What is required => Search the material below for the word "more". Copy every line that has it.

⁂

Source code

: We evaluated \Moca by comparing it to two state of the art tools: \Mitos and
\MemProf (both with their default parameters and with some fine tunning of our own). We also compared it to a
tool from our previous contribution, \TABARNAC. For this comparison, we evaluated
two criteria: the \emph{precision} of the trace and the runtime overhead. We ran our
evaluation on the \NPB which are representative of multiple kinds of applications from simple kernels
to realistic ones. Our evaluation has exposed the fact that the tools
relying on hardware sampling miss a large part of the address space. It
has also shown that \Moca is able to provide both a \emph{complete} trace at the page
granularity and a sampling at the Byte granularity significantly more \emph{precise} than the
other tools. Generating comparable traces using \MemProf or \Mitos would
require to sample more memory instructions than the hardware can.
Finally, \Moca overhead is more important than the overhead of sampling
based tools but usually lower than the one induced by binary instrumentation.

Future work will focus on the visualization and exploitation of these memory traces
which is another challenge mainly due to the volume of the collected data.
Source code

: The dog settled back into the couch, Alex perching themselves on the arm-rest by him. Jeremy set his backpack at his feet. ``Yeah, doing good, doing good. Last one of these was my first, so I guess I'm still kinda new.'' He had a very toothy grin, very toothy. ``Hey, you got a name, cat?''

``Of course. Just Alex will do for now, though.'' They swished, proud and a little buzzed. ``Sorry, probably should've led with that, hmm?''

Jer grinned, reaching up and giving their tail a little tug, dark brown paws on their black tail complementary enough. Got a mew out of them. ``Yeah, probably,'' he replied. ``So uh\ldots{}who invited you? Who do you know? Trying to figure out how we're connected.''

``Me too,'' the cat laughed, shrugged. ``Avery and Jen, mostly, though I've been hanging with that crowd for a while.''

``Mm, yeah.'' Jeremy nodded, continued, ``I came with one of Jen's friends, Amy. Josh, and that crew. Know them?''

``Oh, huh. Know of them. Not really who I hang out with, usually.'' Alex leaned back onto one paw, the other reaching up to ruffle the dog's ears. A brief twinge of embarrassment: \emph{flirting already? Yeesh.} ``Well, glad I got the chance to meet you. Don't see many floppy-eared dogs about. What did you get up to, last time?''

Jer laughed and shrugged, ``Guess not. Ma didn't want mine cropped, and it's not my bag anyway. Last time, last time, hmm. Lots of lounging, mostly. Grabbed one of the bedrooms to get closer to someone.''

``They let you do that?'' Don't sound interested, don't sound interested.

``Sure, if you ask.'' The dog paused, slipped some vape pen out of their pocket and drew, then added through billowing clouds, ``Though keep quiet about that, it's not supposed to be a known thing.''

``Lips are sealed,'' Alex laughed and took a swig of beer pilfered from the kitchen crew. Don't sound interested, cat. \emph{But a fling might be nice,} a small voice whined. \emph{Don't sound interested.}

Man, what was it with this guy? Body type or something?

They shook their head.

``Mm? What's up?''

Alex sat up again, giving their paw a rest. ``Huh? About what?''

⁂

Output =>
granularity and a sampling at the Byte granularity significantly more \emph{precise} than the
require to sample more memory instructions than the hardware can.
Finally, \Moca overhead is more important than the overhead of sampling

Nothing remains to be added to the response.